Le définit encore cette exquise touche de fantaisie et d’humour manifestée jusque dans les moments les plus dramatiques, lorsque frappé par un deuxième infarctus, il écrit « je suis soigné par deux souliers : le Professeur Soulier et l’acupuncteur Soulier de Morand ».

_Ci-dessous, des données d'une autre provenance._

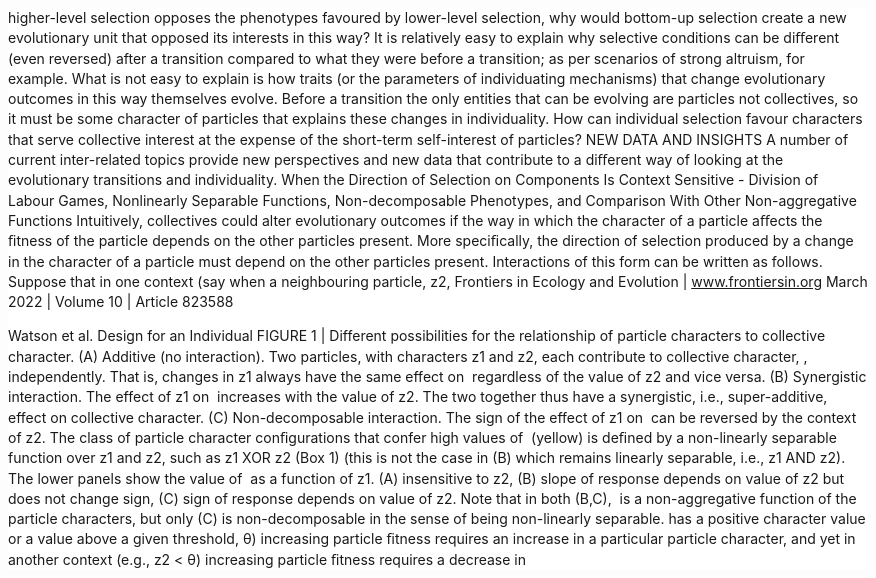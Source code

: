 higher-level selection opposes the phenotypes favoured by
lower-level selection, why would bottom-up selection create
a new evolutionary unit that opposed its interests in this
way?
It is relatively easy to explain why selective conditions can
be diﬀerent (even reversed) after a transition compared to
what they were before a transition; as per scenarios of strong
altruism, for example. What is not easy to explain is how traits
(or the parameters of individuating mechanisms) that change
evolutionary outcomes in this way themselves evolve. Before a
transition the only entities that can be evolving are particles not
collectives, so it must be some character of particles that explains
these changes in individuality. How can individual selection
favour characters that serve collective interest at the expense of
the short-term self-interest of particles?
NEW DATA AND INSIGHTS
A
number
of
current
inter-related
topics
provide
new
perspectives and new data that contribute to a diﬀerent
way of looking at the evolutionary transitions and individuality.
When the Direction of Selection on
Components Is Context Sensitive -
Division of Labour Games, Nonlinearly
Separable Functions,
Non-decomposable Phenotypes, and
Comparison With Other Non-aggregative
Functions
Intuitively, collectives could alter evolutionary outcomes if the
way in which the character of a particle aﬀects the ﬁtness of the
particle depends on the other particles present. More speciﬁcally,
the direction of selection produced by a change in the character
of a particle must depend on the other particles present.
Interactions of this form can be written as follows. Suppose
that in one context (say when a neighbouring particle, z2,
Frontiers in Ecology and Evolution | www.frontiersin.org
March 2022 | Volume 10 | Article 823588

Watson et al.
Design for an Individual
FIGURE 1 | Different possibilities for the relationship of particle characters to collective character. (A) Additive (no interaction). Two particles, with characters z1 and
z2, each contribute to collective character, , independently. That is, changes in z1 always have the same effect on  regardless of the value of z2 and vice versa.
(B) Synergistic interaction. The effect of z1 on  increases with the value of z2. The two together thus have a synergistic, i.e., super-additive, effect on collective
character. (C) Non-decomposable interaction. The sign of the effect of z1 on  can be reversed by the context of z2. The class of particle character conﬁgurations
that confer high values of  (yellow) is deﬁned by a non-linearly separable function over z1 and z2, such as z1 XOR z2 (Box 1) (this is not the case in (B) which
remains linearly separable, i.e., z1 AND z2). The lower panels show the value of  as a function of z1. (A) insensitive to z2, (B) slope of response depends on value of
z2 but does not change sign, (C) sign of response depends on value of z2. Note that in both (B,C),  is a non-aggregative function of the particle characters, but
only (C) is non-decomposable in the sense of being non-linearly separable.
has a positive character value or a value above a given
threshold, θ) increasing particle ﬁtness requires an increase
in a particular particle character, and yet in another context
(e.g., z2 < θ) increasing particle ﬁtness requires a decrease in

Dans un décor aussi évocateur de Santo Sospir que limité à quelques éléments caractéristiques : un fauteuil et une table d’osier, une échelle et un établi,
Avec un simple drap pour écran, sur lequel s’inscrivent, tapées à la machine les têtes de chapitres, et se projettent les fresques,
Accompagné par l’entêtante musique de l’ami Satie,
Bérangère Dautun nous fait partager avec une rare présence, beaucoup retenue, et une profonde sensibilité, les émois de Carole, tour à tour émerveillée, heureuse, admirative, amusée, enfin bouleversée, déchirée par cette brouille, fatale à un bonheur perdu à jamais, mortelle pour Cocteau.
Toujours présent à ses côtés sur le plateau, Guillaume Bienvenu assure avec une légèreté toute emprunte d’élégance faussement désinvolte le personnage de Cocteau.

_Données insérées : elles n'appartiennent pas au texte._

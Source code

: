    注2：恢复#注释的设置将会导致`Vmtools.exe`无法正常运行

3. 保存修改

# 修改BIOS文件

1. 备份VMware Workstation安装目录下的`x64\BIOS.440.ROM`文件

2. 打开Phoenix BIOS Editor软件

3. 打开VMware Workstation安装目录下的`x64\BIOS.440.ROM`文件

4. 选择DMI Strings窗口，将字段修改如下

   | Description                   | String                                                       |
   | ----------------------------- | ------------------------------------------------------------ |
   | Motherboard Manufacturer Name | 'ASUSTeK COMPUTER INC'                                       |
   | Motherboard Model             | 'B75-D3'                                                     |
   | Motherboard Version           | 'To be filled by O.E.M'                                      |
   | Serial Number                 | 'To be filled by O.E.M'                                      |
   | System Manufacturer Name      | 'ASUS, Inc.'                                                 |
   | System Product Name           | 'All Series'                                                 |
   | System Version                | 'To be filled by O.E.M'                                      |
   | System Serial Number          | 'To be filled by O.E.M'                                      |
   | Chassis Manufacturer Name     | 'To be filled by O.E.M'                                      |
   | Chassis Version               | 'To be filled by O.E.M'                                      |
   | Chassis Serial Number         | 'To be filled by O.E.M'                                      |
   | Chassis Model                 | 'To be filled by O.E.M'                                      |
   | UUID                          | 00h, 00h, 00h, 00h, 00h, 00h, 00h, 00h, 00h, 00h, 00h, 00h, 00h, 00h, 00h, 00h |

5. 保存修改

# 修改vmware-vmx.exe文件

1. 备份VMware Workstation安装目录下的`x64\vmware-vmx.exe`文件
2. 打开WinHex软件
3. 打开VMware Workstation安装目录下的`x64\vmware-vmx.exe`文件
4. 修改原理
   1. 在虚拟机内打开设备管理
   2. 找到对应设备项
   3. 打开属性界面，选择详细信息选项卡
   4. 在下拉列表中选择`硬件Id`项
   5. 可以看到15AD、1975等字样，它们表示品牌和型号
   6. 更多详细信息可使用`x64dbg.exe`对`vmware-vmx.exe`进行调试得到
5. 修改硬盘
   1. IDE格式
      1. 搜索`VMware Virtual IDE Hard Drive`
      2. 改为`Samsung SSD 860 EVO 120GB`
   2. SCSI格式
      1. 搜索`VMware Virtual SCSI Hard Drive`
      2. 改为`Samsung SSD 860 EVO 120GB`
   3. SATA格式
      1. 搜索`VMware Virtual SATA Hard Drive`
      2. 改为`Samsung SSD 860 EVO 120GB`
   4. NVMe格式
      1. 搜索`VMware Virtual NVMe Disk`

Aucune mièvrerie dans l’interprétation de Bérangère Dautun,
Pas l’ombre d’effet « poétique » redondant chez son jeune et séduisant partenaire.

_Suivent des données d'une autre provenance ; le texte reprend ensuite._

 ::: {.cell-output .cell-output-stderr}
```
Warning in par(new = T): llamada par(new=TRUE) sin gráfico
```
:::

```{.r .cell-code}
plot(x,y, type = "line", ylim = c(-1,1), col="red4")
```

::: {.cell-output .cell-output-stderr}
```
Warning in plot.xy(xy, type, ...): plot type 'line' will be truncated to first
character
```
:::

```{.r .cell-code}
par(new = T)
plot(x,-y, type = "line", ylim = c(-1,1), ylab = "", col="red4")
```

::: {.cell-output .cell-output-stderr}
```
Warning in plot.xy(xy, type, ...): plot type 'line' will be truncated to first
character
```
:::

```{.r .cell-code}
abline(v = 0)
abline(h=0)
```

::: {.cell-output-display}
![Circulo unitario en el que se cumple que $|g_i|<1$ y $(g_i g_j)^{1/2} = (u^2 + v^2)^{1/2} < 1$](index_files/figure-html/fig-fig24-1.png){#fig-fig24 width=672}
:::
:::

Du livre, l’adaptation faite par la comédienne, le découpage et la mise en scène de Pascal Vitiello, tirent un récit animé, vivant, attachant, fourmillant d’anecdotes délicieuses jusqu’à son tragique dénouement.
Irremplaçable témoignage direct, familier, raconté au travers d’un regard innocent, vécus par deux cœurs sincères sacrifiés.
L’auteur ne pouvait être mieux servie au théâtre.
Au-delà du romanesque,
Véritablement poignant.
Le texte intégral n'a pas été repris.